If there's one thing the frugal can't stand, it's being bamboozled into having to pay for something we didn't choose and don't want. Examples run the gamut from the "helpful" team mom who purchases monogrammed gym bags for the whole team, then informs each teammate that his share will be $40; to the tried-and-true bait-and-switch tactics of dishonest salespeople.
Well, here's another one: The Department of Health and Human Services has recently issued a ruling that henceforth and with few exceptions, health insurance plans must offer contraception, sterilization and abortifacient drugs at no charge to policy holders.
Problem: There are a whole lot of folks who don't want part of their premium dollars going to such "services." The Roman Catholic Church, on record for being against such anti-reproductive measures for about the last 2,000 years, is so distressed by this latest development that it is openly urging its adherents to defy this law that they see as a direct attack on their religious freedom.
And what about the frugality aspects of this ruling? More healthcare offerings, by definition, mean more cost. Why can't we citizens be allowed to pick and choose plans that offer defined benefits more in keeping with our lifestyles?
Gay men shouldn't have to pay for contraception or maternity care, for instance, but may want plans that cover better gastroenterological services. Scuba divers may want full-cost riders for pressure chamber treatment in the event that they get "the bends." Women could skip coverage for prostate cancer but pay more for breast cancer coverage.
Alas, healthcare plans in this country do not work this way. Government mandates require that every plan offer practically every possible health service imaginable. Of course, the cost of all these services drives up the price of the plans. It's like going to a car dealership and having to pay for the full-sized van when you only wanted a golf cart.
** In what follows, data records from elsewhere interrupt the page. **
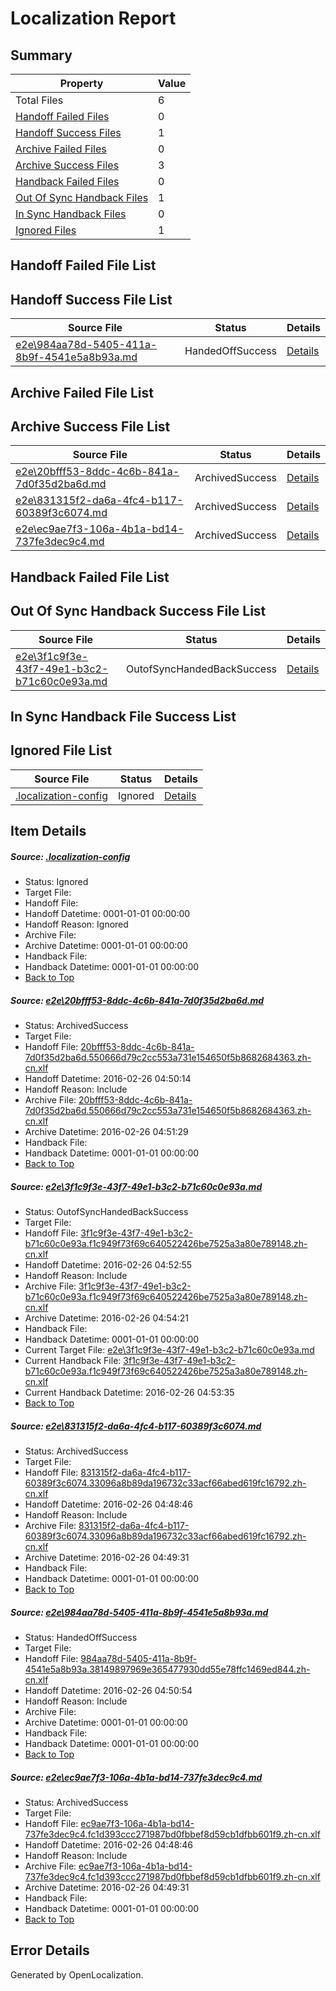 # <a name='report-top'></a> Localization Report

## Summary
 Property | Value 
 -------- | ----- 
 Total Files | 6
[ Handoff Failed Files ](#handoff-failed-list)| 0
[ Handoff Success Files ](#handoff-success-list)| 1
[ Archive Failed Files ](#archive-failed-list)| 0
[ Archive Success Files ](#archive-success-list)| 3
[ Handback Failed Files ](#handback-failed-list)| 0
[ Out Of Sync Handback Files ](#outofsync-handback-success-list)| 1
[ In Sync Handback Files ](#insync-handback-success-list)| 0
[ Ignored Files ](#ignored-list)| 1

## <a name='handoff-failed-list'></a> Handoff Failed File List

## <a name='handoff-success-list'></a> Handoff Success File List
 Source File | Status | Details 
 ----------- | ------ | ------- 
 [e2e\984aa78d-5405-411a-8b9f-4541e5a8b93a.md](https://github.com/OpenLocalizationTest/oltest/blob/194ec55d33c94f4d591d75bbcd2c5146b4ebc0e9/e2e/984aa78d-5405-411a-8b9f-4541e5a8b93a.md) | HandedOffSuccess | [Details](#71d21795a6241b3bd662a625de147198659499f84)

## <a name='archive-failed-list'></a> Archive Failed File List

## <a name='archive-success-list'></a> Archive Success File List
 Source File | Status | Details 
 ----------- | ------ | ------- 
 [e2e\20bfff53-8ddc-4c6b-841a-7d0f35d2ba6d.md](https://github.com/OpenLocalizationTest/oltest/blob/7c3ff5a4792aea27063cc1ec5c2bd5da775ae051/e2e/20bfff53-8ddc-4c6b-841a-7d0f35d2ba6d.md) | ArchivedSuccess | [Details](#db3a4299e925d4cf29a52d92fcc7de8d54e660671)
 [e2e\831315f2-da6a-4fc4-b117-60389f3c6074.md](https://github.com/OpenLocalizationTest/oltest/blob/2383b328c80f92809e3a02927ffa26cd4f4610c3/e2e/831315f2-da6a-4fc4-b117-60389f3c6074.md) | ArchivedSuccess | [Details](#82fc3c310587e4b104fb0bc59ae8b211801e46be3)
 [e2e\ec9ae7f3-106a-4b1a-bd14-737fe3dec9c4.md](https://github.com/OpenLocalizationTest/oltest/blob/2383b328c80f92809e3a02927ffa26cd4f4610c3/e2e/ec9ae7f3-106a-4b1a-bd14-737fe3dec9c4.md) | ArchivedSuccess | [Details](#5712c8b572bc4a6bd5ed040262a40544b9b82f365)

## <a name='handback-failed-list'></a> Handback Failed File List

## <a name='outofsync-handback-success-list'></a> Out Of Sync Handback Success File List
 Source File | Status | Details 
 ----------- | ------ | ------- 
 [e2e\3f1c9f3e-43f7-49e1-b3c2-b71c60c0e93a.md](https://github.com/OpenLocalizationTest/oltest/blob/fb5bdc908963c21d8f58d0a2f068e664c4bf375a/e2e/3f1c9f3e-43f7-49e1-b3c2-b71c60c0e93a.md) | OutofSyncHandedBackSuccess | [Details](#b7072175e8d235ec387580453426b0af552bb5652)

## <a name='insync-handback-success-list'></a> In Sync Handback File Success List

## <a name='ignored-list'></a> Ignored File List
 Source File | Status | Details 
 ----------- | ------ | ------- 
 [.localization-config](https://github.com/OpenLocalizationTest/oltest/blob/fb5bdc908963c21d8f58d0a2f068e664c4bf375a/.localization-config) | Ignored | [Details](#66aca4b1c2f43b14ec41e0e427345df94af1d5e10)

## Item Details
##### <a name='66aca4b1c2f43b14ec41e0e427345df94af1d5e10'></a> Source: [.localization-config](https://github.com/OpenLocalizationTest/oltest/blob/fb5bdc908963c21d8f58d0a2f068e664c4bf375a/.localization-config)
* Status: Ignored
* Target File: 
* Handoff File: 
* Handoff Datetime: 0001-01-01 00:00:00
* Handoff Reason: Ignored
* Archive File: 
* Archive Datetime: 0001-01-01 00:00:00
* Handback File: 
* Handback Datetime: 0001-01-01 00:00:00
* [Back to Top](#report-top)

##### <a name='db3a4299e925d4cf29a52d92fcc7de8d54e660671'></a> Source: [e2e\20bfff53-8ddc-4c6b-841a-7d0f35d2ba6d.md](https://github.com/OpenLocalizationTest/oltest/blob/7c3ff5a4792aea27063cc1ec5c2bd5da775ae051/e2e/20bfff53-8ddc-4c6b-841a-7d0f35d2ba6d.md)
* Status: ArchivedSuccess
* Target File: 
* Handoff File: [20bfff53-8ddc-4c6b-841a-7d0f35d2ba6d.550666d79c2cc553a731e154650f5b8682684363.zh-cn.xlf](https://github.com/OpenLocalizationTestOrg/olhandoff/blob/b2a8c969f40bb19acfc1e2357b28af3b468f92ad/ol-handoff/OpenLocalizationTestOrg/oltest.zh-cn/terryjin/ht/20bfff53-8ddc-4c6b-841a-7d0f35d2ba6d.550666d79c2cc553a731e154650f5b8682684363.zh-cn.xlf)
* Handoff Datetime: 2016-02-26 04:50:14
* Handoff Reason: Include
* Archive File: [20bfff53-8ddc-4c6b-841a-7d0f35d2ba6d.550666d79c2cc553a731e154650f5b8682684363.zh-cn.xlf](https://github.com/OpenLocalizationTestOrg/olhandoff/blob/bff444c22e1f2eb019aac046a361561f07835f01/ol-handoff/OpenLocalizationTestOrg/oltest.zh-cn/terryjin/ht/archive/20bfff53-8ddc-4c6b-841a-7d0f35d2ba6d.550666d79c2cc553a731e154650f5b8682684363.zh-cn.xlf)
* Archive Datetime: 2016-02-26 04:51:29
* Handback File: 
* Handback Datetime: 0001-01-01 00:00:00
* [Back to Top](#report-top)

##### <a name='b7072175e8d235ec387580453426b0af552bb5652'></a> Source: [e2e\3f1c9f3e-43f7-49e1-b3c2-b71c60c0e93a.md](https://github.com/OpenLocalizationTest/oltest/blob/fb5bdc908963c21d8f58d0a2f068e664c4bf375a/e2e/3f1c9f3e-43f7-49e1-b3c2-b71c60c0e93a.md)
* Status: OutofSyncHandedBackSuccess
* Target File: 
* Handoff File: [3f1c9f3e-43f7-49e1-b3c2-b71c60c0e93a.f1c949f73f69c640522426be7525a3a80e789148.zh-cn.xlf](https://github.com/OpenLocalizationTestOrg/olhandoff/blob/3d4d7e185e5dc1977a3318dbbbaac2a0aa8dc985/ol-handoff/OpenLocalizationTestOrg/oltest.zh-cn/terryjin/ht/3f1c9f3e-43f7-49e1-b3c2-b71c60c0e93a.f1c949f73f69c640522426be7525a3a80e789148.zh-cn.xlf)
* Handoff Datetime: 2016-02-26 04:52:55
* Handoff Reason: Include
* Archive File: [3f1c9f3e-43f7-49e1-b3c2-b71c60c0e93a.f1c949f73f69c640522426be7525a3a80e789148.zh-cn.xlf](https://github.com/OpenLocalizationTestOrg/olhandoff/blob/431175ab120dc76251ba5a9dbabf124aa7fed22a/ol-handoff/OpenLocalizationTestOrg/oltest.zh-cn/terryjin/ht/archive/3f1c9f3e-43f7-49e1-b3c2-b71c60c0e93a.f1c949f73f69c640522426be7525a3a80e789148.zh-cn.xlf)
* Archive Datetime: 2016-02-26 04:54:21
* Handback File: 
* Handback Datetime: 0001-01-01 00:00:00
* Current Target File: [e2e\3f1c9f3e-43f7-49e1-b3c2-b71c60c0e93a.md](https://github.com/OpenLocalizationTestOrg/oltest.zh-cn/blob/c8f23146bbfd696241de54612728556ea849c7e7/e2e/3f1c9f3e-43f7-49e1-b3c2-b71c60c0e93a.md)
* Current Handback File: [3f1c9f3e-43f7-49e1-b3c2-b71c60c0e93a.f1c949f73f69c640522426be7525a3a80e789148.zh-cn.xlf](https://github.com/OpenLocalizationTestOrg/olhandback/blob/712a1cb9324e65806a82deb2f49284339d11b02b/ol-handback/OpenLocalizationTestOrg/oltest.zh-cn/terryjin/ht/3f1c9f3e-43f7-49e1-b3c2-b71c60c0e93a.f1c949f73f69c640522426be7525a3a80e789148.zh-cn.xlf)
* Current Handback Datetime: 2016-02-26 04:53:35
* [Back to Top](#report-top)

##### <a name='82fc3c310587e4b104fb0bc59ae8b211801e46be3'></a> Source: [e2e\831315f2-da6a-4fc4-b117-60389f3c6074.md](https://github.com/OpenLocalizationTest/oltest/blob/2383b328c80f92809e3a02927ffa26cd4f4610c3/e2e/831315f2-da6a-4fc4-b117-60389f3c6074.md)
* Status: ArchivedSuccess
* Target File: 
* Handoff File: [831315f2-da6a-4fc4-b117-60389f3c6074.33096a8b89da196732c33acf66abed619fc16792.zh-cn.xlf](https://github.com/OpenLocalizationTestOrg/olhandoff/blob/6c21876685d0bf6742158b34fd7da88917bfaa62/ol-handoff/OpenLocalizationTestOrg/oltest.zh-cn/terryjin/ht/831315f2-da6a-4fc4-b117-60389f3c6074.33096a8b89da196732c33acf66abed619fc16792.zh-cn.xlf)
* Handoff Datetime: 2016-02-26 04:48:46
* Handoff Reason: Include
* Archive File: [831315f2-da6a-4fc4-b117-60389f3c6074.33096a8b89da196732c33acf66abed619fc16792.zh-cn.xlf](https://github.com/OpenLocalizationTestOrg/olhandoff/blob/69b9b3cb8a54ce0aa633af75233cbfbfc341114e/ol-handoff/OpenLocalizationTestOrg/oltest.zh-cn/terryjin/ht/archive/831315f2-da6a-4fc4-b117-60389f3c6074.33096a8b89da196732c33acf66abed619fc16792.zh-cn.xlf)
* Archive Datetime: 2016-02-26 04:49:31
* Handback File: 
* Handback Datetime: 0001-01-01 00:00:00
* [Back to Top](#report-top)

##### <a name='71d21795a6241b3bd662a625de147198659499f84'></a> Source: [e2e\984aa78d-5405-411a-8b9f-4541e5a8b93a.md](https://github.com/OpenLocalizationTest/oltest/blob/194ec55d33c94f4d591d75bbcd2c5146b4ebc0e9/e2e/984aa78d-5405-411a-8b9f-4541e5a8b93a.md)
* Status: HandedOffSuccess
* Target File: 
* Handoff File: [984aa78d-5405-411a-8b9f-4541e5a8b93a.38149897969e365477930dd55e78ffc1469ed844.zh-cn.xlf](https://github.com/OpenLocalizationTestOrg/olhandoff/blob/0168fd15f0e72885ec0025220834e3971d9eb5a0/ol-handoff/OpenLocalizationTestOrg/oltest.zh-cn/terryjin/ht/984aa78d-5405-411a-8b9f-4541e5a8b93a.38149897969e365477930dd55e78ffc1469ed844.zh-cn.xlf)
* Handoff Datetime: 2016-02-26 04:50:54
* Handoff Reason: Include
* Archive File: 
* Archive Datetime: 0001-01-01 00:00:00
* Handback File: 
* Handback Datetime: 0001-01-01 00:00:00
* [Back to Top](#report-top)

##### <a name='5712c8b572bc4a6bd5ed040262a40544b9b82f365'></a> Source: [e2e\ec9ae7f3-106a-4b1a-bd14-737fe3dec9c4.md](https://github.com/OpenLocalizationTest/oltest/blob/2383b328c80f92809e3a02927ffa26cd4f4610c3/e2e/ec9ae7f3-106a-4b1a-bd14-737fe3dec9c4.md)
* Status: ArchivedSuccess
* Target File: 
* Handoff File: [ec9ae7f3-106a-4b1a-bd14-737fe3dec9c4.fc1d393ccc271987bd0fbbef8d59cb1dfbb601f9.zh-cn.xlf](https://github.com/OpenLocalizationTestOrg/olhandoff/blob/6c21876685d0bf6742158b34fd7da88917bfaa62/ol-handoff/OpenLocalizationTestOrg/oltest.zh-cn/terryjin/ht/ec9ae7f3-106a-4b1a-bd14-737fe3dec9c4.fc1d393ccc271987bd0fbbef8d59cb1dfbb601f9.zh-cn.xlf)
* Handoff Datetime: 2016-02-26 04:48:46
* Handoff Reason: Include
* Archive File: [ec9ae7f3-106a-4b1a-bd14-737fe3dec9c4.fc1d393ccc271987bd0fbbef8d59cb1dfbb601f9.zh-cn.xlf](https://github.com/OpenLocalizationTestOrg/olhandoff/blob/69b9b3cb8a54ce0aa633af75233cbfbfc341114e/ol-handoff/OpenLocalizationTestOrg/oltest.zh-cn/terryjin/ht/archive/ec9ae7f3-106a-4b1a-bd14-737fe3dec9c4.fc1d393ccc271987bd0fbbef8d59cb1dfbb601f9.zh-cn.xlf)
* Archive Datetime: 2016-02-26 04:49:31
* Handback File: 
* Handback Datetime: 0001-01-01 00:00:00
* [Back to Top](#report-top)


## Error Details

Generated by OpenLocalization.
"Medical cost sharing" plans work around the high cost of health care insurance by more accurately tailoring their services toward the lifestyle choices of their participants. Medi-Share and Samaritan Ministries are two such examples, both of which cater to those following a Bible-based lifestyle. By not having to pay for STD's, abortions, sex-change operations and the like, members can put their funds toward expenses that are higher in this population group, like maternity care. It's amazing what a difference targetted coverage makes; whole families in both plans pay in less than $400 a month. (One caveat: Neither plan can handle truly catastrophic expenses. Samaritan caps at $250,000.)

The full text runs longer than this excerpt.